Eckerstrom (+1/-1 :+4/-1 : +5/-2) I’m honestly not sure whether Eckerstrom could have done better on the Dorsey goal. She came out late, and hard, and was completely exposed by her backline. If she was guilty of a poor play it was six minutes later, when she was very late coming off her line for a similar Dorsey run. Huge, huge saves in the second half to save the win, and as such my third-alternate WotM candidate. Faced a tough job, stepping in unexpectedly on a nasty rainy night when her teammates weren’t at their best, and did it exceptionally well.

Coach Parsons - The complete evaporation of any sort of attack after the first ten minutes or so was 1) a deliberate decision to try and defend the two-goal lead, or 2) resignation that the heart of the Thorns’ offensive creativity had been body-snatched by the national team, or 3) the Thorns collectively getting bored with the match and phoning the last eighty minutes in.

I’d love to know which.

Whatever the reason, the concession should have sparked some sort of resurgence in the last hour.
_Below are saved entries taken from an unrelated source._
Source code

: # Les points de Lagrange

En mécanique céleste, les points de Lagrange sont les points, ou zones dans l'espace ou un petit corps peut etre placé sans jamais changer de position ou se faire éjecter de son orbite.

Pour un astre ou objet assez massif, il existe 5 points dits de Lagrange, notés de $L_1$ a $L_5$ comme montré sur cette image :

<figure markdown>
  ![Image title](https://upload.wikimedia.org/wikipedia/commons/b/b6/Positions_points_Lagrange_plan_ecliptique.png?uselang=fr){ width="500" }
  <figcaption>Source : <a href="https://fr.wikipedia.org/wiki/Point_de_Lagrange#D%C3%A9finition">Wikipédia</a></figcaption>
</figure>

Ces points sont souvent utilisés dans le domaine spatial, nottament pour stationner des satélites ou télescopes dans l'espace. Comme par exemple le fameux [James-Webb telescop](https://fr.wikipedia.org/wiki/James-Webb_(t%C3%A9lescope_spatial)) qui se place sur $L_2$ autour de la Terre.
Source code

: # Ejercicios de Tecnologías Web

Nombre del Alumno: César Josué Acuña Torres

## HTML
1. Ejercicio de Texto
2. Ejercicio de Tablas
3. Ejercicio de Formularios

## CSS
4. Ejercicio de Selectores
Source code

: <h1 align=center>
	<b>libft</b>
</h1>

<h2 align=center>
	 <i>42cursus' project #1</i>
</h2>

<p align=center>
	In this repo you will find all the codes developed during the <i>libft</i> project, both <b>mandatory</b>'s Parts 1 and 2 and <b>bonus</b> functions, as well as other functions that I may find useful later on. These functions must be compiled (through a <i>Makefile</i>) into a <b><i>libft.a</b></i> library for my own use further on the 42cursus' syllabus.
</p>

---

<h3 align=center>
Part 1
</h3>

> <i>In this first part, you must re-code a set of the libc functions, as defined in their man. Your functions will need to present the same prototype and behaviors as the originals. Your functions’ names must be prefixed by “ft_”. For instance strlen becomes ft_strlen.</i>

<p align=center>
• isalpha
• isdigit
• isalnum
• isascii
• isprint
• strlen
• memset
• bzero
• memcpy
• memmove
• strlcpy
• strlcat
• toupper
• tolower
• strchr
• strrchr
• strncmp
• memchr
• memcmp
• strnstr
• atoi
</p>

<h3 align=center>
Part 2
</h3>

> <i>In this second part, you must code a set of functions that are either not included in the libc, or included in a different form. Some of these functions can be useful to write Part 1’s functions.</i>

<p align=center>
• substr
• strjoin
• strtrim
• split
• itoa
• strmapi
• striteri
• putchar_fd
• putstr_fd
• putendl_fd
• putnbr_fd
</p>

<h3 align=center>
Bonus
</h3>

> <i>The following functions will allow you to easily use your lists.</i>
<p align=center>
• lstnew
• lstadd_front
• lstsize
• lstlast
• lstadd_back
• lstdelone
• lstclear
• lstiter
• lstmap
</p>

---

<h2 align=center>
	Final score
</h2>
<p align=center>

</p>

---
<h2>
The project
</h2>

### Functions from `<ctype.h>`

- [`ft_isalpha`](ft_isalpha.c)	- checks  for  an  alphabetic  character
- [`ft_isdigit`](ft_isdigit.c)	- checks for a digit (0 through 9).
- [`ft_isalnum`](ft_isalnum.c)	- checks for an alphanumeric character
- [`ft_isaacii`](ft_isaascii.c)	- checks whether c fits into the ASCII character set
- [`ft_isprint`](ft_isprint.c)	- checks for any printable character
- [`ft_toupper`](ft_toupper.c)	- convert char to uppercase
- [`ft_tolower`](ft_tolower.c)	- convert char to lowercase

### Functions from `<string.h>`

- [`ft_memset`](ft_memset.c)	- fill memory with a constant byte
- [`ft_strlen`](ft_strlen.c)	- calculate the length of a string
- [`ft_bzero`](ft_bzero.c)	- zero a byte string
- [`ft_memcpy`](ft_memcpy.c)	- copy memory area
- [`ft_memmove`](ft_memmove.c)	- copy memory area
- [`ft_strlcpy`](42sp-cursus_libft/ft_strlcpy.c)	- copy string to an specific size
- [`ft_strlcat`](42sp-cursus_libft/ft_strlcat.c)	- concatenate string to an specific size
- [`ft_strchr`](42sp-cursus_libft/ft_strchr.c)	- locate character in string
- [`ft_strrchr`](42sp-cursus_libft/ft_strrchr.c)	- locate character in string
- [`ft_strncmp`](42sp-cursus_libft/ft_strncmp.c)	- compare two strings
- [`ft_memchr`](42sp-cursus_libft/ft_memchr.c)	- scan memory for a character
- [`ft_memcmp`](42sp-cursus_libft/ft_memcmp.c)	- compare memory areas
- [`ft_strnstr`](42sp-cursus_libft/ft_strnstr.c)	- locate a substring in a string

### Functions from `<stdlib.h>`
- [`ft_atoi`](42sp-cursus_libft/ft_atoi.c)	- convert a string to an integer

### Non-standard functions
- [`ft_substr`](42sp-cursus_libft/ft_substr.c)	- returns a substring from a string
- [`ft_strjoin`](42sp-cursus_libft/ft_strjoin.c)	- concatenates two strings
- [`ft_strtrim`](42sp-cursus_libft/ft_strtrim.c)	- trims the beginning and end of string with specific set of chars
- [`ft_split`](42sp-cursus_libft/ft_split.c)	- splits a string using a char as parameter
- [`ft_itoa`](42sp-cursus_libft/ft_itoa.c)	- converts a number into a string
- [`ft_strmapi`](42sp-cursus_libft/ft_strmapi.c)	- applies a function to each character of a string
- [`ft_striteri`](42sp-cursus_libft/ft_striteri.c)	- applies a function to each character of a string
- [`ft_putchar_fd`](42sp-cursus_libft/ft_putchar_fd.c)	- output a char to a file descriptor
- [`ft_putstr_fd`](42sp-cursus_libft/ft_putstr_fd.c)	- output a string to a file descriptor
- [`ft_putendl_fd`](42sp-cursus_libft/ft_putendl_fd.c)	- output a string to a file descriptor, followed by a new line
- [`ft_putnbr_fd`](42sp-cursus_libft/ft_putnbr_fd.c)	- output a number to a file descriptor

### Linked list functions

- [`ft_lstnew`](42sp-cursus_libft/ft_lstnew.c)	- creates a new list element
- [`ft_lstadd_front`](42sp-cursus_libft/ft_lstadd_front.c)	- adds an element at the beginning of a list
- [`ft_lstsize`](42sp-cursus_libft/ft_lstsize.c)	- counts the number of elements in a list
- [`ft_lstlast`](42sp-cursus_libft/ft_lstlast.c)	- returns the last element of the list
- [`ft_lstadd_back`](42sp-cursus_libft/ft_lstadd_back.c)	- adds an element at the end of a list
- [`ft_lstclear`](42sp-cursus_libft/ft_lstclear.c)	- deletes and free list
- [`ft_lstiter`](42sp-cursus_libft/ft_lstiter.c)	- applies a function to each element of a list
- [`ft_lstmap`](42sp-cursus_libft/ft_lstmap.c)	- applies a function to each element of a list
Instead the Thorns gave up trying to build up from the back and started hitting a lot of long passes; I counted about 24.
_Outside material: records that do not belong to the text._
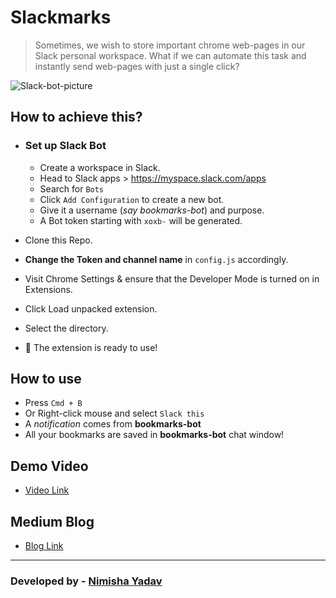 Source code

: # Slackmarks
> Sometimes, we wish to store important chrome web-pages in our Slack personal workspace.
> What if we can automate this task and instantly send web-pages with just a single click?

![Slack-bot-picture](https://user-images.githubusercontent.com/73909578/127194979-c812b9ea-87d2-4a6c-bf43-c529820d2c71.png)

## How to achieve this?
- ### Set up Slack Bot
  - Create a workspace in Slack.
  - Head to Slack apps > https://myspace.slack.com/apps
  - Search for `Bots`
  - Click `Add Configuration` to create a new bot.
  - Give it a username (_say bookmarks-bot_) and purpose.
  - A Bot token starting with `xoxb-` will be generated.

 - Clone this Repo.
 -  __Change the Token and channel name__ in `config.js` accordingly.
 - Visit Chrome Settings & ensure that the Developer Mode is turned on in Extensions.
 - Click Load unpacked extension.
 - Select the directory.
 - :tada: The extension is ready to use!

## How to use
- Press `Cmd + B`
- Or Right-click mouse and select `Slack this`
- A _notification_ comes from __bookmarks-bot__ 
- All your bookmarks are saved in __bookmarks-bot__ chat window!

## Demo Video
- [Video Link](https://youtu.be/F6z6cWl5aLY)

## Medium Blog
- [Blog Link](https://nimishayadav.medium.com/slackmarks-7ce688ae9fe0)


<hr>

### Developed by - [Nimisha Yadav](https://www.linkedin.com/in/nimisha-yadav)
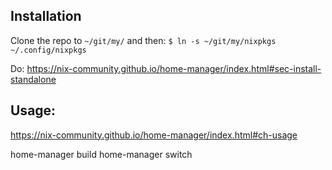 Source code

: ## Installation
Clone the repo to `~/git/my/` and then:
`$ ln -s ~/git/my/nixpkgs ~/.config/nixpkgs`

Do:
https://nix-community.github.io/home-manager/index.html#sec-install-standalone

## Usage:
https://nix-community.github.io/home-manager/index.html#ch-usage

home-manager build
home-manager switch
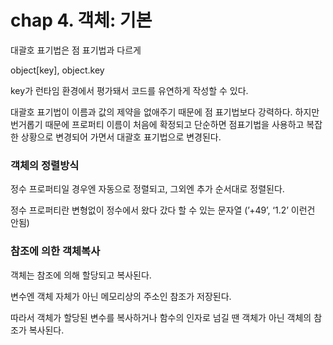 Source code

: # chap 4. 객체: 기본

대괄호 표기법은 점 표기법과 다르게 

object[key], object.key

key가 런타임 환경에서 평가돼서 코드를 유연하게 작성할 수 있다.

대괄호 표기법이 이름과 값의 제약을 없애주기 때문에 점 표기법보다 강력하다. 하지만 번거롭기 때문에 프로퍼티 이름이 처음에 확정되고 단순하면 점표기법을 사용하고 복잡한 상황으로 변경되어 가면서 대괄호 표기법으로 변경된다.

### 객체의 정렬방식

정수 프로퍼티일 경우엔 자동으로 정렬되고, 그외엔 추가 순서대로 정렬된다.

정수 프로퍼티란 변형없이 정수에서 왔다 갔다 할 수 있는 문자열 (’+49’, ‘1.2’ 이런건 안됨)


### 참조에 의한 객체복사

객체는 참조에 의해 할당되고 복사된다.

변수엔 객체 자체가 아닌 메모리상의 주소인 참조가 저장된다.

따라서 객체가 할당된 변수를 복사하거나 함수의 인자로 넘길 땐 객체가 아닌 객체의 참조가 복사된다.
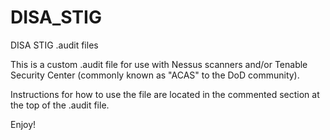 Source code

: # DISA_STIG
DISA STIG .audit files

This is a custom .audit file for use with Nessus scanners and/or Tenable Security Center (commonly known as "ACAS" to the DoD community).

Instructions for how to use the file are located in the commented section at the top of the .audit file.

Enjoy!
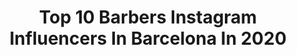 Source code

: ---
title: Top 10 Barbers Instagram Influencers In Barcelona In 2020
description: >-
  Find top barbers Instagram influencers in Barcelona in 2020. Most popular hashtags: #barcelona #barber #barbershop #barbershopconnect.
platform: Instagram
profiles:
  - username: "ambarberia"
    fullname: >-
      ANTONIO MATEO. ✪
    location: "Spain"
    followers: 109439
    engagement: 91
    commentsToLikes: 0.014052
    id: ck6u003tycvbd0j71rzejnmy8
    verified: false
    hashtags: "#barbering, #barcelona, #thanos, #marvel"
  - username: "adilmahfud_"
    fullname: >-
      ✖️ADIL✖️
    location: "Spain"
    followers: 87418
    engagement: 286
    commentsToLikes: 0.022705
    id: ck6txuzcr008b0j71mvyru2pq
    verified: false
    hashtags: "#motivation, #picture, #siksilk, #instagram"
  - username: "popdastan"
    fullname: >-
      Nathan T.
    location: "Spain"
    followers: 17710
    engagement: 599
    commentsToLikes: 0.036848
    id: ck8t7v9lbi2xq0j786oettcgf
    verified: false
    hashtags: "#buttercream, #beauty, #instafood, #briefs"
  - username: "carlosfabra.cosafina"
    fullname: >-
      Carlos Fabra Segura
    location: "Spain"
    followers: 232077
    engagement: 241
    commentsToLikes: 0.020102
    id: ck0w432vqwkbb0i19uigow0yj
    verified: false
    hashtags: "#money, #fight, #samurai, #cinema"
  - username: "iamdavidfalla"
    fullname: >-
      DAVID FALLA ✪✁
    location: "Spain"
    followers: 53976
    engagement: 206
    commentsToLikes: 0.032400
    id: ck5hjwtjmhdyo0i11b5192zky
    verified: false
    hashtags: "#espa, #cortesmasculinos, #entrepreneurship, #miamibarber"
  - username: "adereti.s"
    fullname: >-
      ADERETI  STUDIO  BARBERSHOP
    location: "Spain"
    followers: 44117
    engagement: 208
    commentsToLikes: 0.027553
    id: ck6u5m1nmaeui0j71th6ejuf4
    verified: false
    hashtags: "#haircut, #fastfade, #yomequedoencasa, #matchday"
  - username: "bbflow_"
    fullname: >-
      
    location: "Spain"
    followers: 8861
    engagement: 1315
    commentsToLikes: 0.033260
    id: ck5bzyp47s3hs0i11qgerjqet
    verified: false
    hashtags: "#top, #welovegod, #russia, #tbt"
  - username: "thefaderbarber_"
    fullname: >-
      💈THEFADER💈🧠♾🧠
    location: "Spain"
    followers: 19110
    engagement: 1137
    commentsToLikes: 0.014328
    id: ck15uc20fmf1w0i19shd8n7f8
    verified: false
    hashtags: "#malegrooming, #fade, #suavecito, #barbergang"
  - username: "jonanwolfx_"
    fullname: >-
      Jonan Wolff Official
    location: "Spain"
    followers: 25904
    engagement: 523
    commentsToLikes: 0.020209
    id: ck5qab8njfhoz0i11wrwzjq96
    verified: false
    hashtags: "#7day, #gayguyswithbeards, #guyswithbeards, #beardsofinstagram"
  - username: "_carlosrey"
    fullname: >-
      Carlos Rey 🦦
    location: "Spain"
    followers: 4178
    engagement: 1431
    commentsToLikes: 0.038795
    id: ck1342vkduffg0i19kq1gn7mp
    verified: false
    hashtags: "#mustang, #cabrio, #goodvibes, #hawaii"
---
Of that total 9 - 37% - went through on the ground. The Thorns tried 5 low passes in the last quarter hour of the first half; 4 of them connected, including the two by Sinclair I mentioned above. Of the four attempts in the second half only one found a Portland boot.

The remaining 63% of all passes were high lobs; 6 attempts from the 30th to the 45th minute, 9 attempts throughout the second half. Of these only a total of 4 found their target; the other 11 went to Sky Blue, either directly or after caroming off several players.

Sky Blue was pushing up during this time, trying to equalize, so it’s peculiar that Portland would think that the best way to find a third goal would be hoof-and-hope. Parsons has been willing to have his team play direct when there’s no good alternative, but I can’t see that as a useful tactic.

If not by direction, then why? Panic? I didn’t see that until the last frantic minutes. Was this a wet, tired, frustrated team just banging the ball upfield? The Thorns are usually better disciplined than that.

Whatever the reason, Route 1 didn’t work in Jersey, and I hope the coach and the team learned from that.

Because otherwise, ninety minutes in Cary are gonna feel like ten thousand miles in the mouth of a graveyard.